(Task details)
Your answer needs to include each line of the records in which the string "chapter" can be found.
↓
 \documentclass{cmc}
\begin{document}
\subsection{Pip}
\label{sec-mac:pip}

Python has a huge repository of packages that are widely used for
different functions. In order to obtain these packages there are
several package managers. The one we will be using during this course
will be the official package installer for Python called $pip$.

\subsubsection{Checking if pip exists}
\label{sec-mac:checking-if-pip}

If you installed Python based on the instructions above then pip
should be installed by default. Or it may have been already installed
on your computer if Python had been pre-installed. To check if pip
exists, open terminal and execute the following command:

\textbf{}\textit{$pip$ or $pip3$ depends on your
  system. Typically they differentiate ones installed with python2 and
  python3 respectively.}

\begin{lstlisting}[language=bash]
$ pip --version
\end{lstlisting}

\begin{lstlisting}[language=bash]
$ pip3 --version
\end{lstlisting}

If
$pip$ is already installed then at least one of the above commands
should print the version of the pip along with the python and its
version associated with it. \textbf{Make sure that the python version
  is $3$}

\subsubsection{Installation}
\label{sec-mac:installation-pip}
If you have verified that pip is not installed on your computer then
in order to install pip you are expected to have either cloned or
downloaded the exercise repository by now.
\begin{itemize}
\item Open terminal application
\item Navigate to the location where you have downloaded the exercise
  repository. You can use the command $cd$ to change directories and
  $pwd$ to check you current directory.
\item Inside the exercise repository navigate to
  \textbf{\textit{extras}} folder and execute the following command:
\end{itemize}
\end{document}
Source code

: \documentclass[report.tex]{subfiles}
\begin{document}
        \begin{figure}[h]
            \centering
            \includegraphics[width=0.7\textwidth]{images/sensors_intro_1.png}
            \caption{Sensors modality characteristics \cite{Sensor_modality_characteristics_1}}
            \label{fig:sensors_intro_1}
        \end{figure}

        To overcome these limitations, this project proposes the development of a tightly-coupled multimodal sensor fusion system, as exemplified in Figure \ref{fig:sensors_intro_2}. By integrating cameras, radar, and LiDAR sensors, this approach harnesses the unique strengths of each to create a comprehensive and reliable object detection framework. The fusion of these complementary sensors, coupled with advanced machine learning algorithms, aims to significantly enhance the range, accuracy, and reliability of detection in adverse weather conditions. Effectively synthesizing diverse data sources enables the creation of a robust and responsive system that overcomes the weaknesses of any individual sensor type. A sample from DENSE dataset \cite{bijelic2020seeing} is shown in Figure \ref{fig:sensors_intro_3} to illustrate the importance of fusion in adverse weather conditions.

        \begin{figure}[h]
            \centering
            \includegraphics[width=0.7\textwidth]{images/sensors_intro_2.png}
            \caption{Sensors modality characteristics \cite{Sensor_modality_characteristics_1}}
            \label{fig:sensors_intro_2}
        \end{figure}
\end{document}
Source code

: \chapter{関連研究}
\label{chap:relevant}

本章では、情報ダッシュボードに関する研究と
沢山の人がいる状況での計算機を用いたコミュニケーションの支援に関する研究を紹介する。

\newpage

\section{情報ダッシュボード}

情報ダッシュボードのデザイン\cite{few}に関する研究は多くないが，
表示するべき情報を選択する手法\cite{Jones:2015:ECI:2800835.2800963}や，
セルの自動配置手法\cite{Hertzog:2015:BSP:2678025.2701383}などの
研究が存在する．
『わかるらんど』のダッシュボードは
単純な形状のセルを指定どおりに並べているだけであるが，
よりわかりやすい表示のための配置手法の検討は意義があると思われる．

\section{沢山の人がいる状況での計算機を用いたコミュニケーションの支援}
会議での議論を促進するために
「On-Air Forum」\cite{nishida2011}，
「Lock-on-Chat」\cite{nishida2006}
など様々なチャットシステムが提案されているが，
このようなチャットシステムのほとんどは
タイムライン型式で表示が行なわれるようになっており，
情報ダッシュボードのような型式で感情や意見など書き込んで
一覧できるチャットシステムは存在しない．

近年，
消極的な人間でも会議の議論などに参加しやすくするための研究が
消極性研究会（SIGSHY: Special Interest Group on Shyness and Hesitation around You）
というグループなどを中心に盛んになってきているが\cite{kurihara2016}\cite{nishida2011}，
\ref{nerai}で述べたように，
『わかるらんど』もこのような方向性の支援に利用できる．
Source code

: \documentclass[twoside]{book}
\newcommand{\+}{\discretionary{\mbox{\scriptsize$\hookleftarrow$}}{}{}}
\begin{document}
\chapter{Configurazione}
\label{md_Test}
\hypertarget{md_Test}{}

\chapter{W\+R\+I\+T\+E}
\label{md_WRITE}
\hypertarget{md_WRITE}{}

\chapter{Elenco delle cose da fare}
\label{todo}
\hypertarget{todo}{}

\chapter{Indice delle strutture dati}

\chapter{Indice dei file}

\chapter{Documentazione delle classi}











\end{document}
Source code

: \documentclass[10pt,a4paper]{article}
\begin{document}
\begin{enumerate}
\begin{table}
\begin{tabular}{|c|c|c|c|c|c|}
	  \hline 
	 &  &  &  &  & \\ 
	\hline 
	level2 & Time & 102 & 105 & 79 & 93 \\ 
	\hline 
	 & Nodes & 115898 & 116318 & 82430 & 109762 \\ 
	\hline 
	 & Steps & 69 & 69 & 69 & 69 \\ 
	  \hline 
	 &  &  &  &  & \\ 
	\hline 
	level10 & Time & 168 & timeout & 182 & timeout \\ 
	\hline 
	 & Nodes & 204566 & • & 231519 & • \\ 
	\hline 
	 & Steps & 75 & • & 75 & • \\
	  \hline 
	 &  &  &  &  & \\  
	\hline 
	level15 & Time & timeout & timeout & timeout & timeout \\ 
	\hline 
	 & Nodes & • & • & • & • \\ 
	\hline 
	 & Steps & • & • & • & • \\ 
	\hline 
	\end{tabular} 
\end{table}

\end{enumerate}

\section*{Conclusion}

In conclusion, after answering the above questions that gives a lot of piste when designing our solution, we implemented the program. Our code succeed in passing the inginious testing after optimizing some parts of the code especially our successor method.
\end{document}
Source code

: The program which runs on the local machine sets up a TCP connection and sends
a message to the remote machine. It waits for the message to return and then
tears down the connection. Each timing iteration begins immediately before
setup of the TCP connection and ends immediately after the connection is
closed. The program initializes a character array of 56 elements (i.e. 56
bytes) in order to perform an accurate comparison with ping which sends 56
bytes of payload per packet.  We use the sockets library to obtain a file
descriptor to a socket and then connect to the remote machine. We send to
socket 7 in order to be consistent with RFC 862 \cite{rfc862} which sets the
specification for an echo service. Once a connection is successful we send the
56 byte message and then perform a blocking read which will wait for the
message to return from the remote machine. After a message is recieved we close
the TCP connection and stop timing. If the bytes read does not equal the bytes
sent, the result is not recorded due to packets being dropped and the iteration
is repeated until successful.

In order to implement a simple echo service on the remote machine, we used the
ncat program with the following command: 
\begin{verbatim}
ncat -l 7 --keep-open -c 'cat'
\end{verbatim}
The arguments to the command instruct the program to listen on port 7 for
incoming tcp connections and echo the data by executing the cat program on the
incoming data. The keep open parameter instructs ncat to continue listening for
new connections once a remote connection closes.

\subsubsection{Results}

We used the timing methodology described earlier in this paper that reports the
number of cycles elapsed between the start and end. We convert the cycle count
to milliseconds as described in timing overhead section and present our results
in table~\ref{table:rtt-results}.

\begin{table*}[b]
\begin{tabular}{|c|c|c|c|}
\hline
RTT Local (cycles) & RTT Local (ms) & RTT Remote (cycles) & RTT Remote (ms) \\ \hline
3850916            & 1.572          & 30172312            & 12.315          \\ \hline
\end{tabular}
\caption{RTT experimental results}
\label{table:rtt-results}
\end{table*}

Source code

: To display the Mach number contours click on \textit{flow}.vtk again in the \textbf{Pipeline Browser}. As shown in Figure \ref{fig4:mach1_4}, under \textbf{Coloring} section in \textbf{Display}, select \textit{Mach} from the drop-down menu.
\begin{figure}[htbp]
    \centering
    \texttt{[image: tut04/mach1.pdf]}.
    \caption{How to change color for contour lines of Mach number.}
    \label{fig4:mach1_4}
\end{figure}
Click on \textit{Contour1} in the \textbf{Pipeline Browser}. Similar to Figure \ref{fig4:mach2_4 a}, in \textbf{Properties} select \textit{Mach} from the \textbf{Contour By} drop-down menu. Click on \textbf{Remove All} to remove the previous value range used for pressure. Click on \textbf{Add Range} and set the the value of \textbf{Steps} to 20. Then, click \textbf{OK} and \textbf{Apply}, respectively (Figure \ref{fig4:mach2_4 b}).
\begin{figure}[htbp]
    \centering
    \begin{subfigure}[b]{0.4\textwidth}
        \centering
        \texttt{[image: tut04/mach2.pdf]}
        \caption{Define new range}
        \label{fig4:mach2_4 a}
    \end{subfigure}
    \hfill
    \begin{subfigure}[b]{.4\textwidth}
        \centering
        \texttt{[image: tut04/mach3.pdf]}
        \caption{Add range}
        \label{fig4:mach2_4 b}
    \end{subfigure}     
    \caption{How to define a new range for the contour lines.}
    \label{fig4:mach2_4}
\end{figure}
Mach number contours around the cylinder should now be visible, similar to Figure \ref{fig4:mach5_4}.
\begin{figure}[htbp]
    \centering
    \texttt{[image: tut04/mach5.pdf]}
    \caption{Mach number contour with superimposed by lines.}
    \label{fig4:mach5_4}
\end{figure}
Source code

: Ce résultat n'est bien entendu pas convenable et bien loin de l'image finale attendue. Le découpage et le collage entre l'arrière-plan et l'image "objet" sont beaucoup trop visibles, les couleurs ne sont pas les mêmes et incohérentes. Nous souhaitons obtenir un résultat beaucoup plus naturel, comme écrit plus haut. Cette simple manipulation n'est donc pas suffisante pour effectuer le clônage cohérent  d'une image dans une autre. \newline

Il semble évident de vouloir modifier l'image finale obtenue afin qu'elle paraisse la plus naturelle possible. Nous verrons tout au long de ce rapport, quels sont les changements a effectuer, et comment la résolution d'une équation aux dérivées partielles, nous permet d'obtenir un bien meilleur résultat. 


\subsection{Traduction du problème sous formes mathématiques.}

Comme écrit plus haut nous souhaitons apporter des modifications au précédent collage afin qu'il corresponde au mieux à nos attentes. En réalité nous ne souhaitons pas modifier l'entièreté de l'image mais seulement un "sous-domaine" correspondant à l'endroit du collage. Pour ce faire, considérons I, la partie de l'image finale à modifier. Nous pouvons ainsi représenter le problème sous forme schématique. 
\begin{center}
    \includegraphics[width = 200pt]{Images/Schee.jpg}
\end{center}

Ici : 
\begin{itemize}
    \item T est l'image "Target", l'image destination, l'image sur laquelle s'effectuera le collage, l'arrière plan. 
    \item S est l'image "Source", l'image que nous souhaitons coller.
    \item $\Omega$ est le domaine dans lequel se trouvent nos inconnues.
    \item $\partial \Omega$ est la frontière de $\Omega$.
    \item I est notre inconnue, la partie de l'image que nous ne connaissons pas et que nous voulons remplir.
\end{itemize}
↑
(Task output)
: \chapter{関連研究}
\chapter{Configurazione}
\chapter{W\+R\+I\+T\+E}
\chapter{Elenco delle cose da fare}
\chapter{Indice delle strutture dati}
\chapter{Indice dei file}
\chapter{Documentazione delle classi}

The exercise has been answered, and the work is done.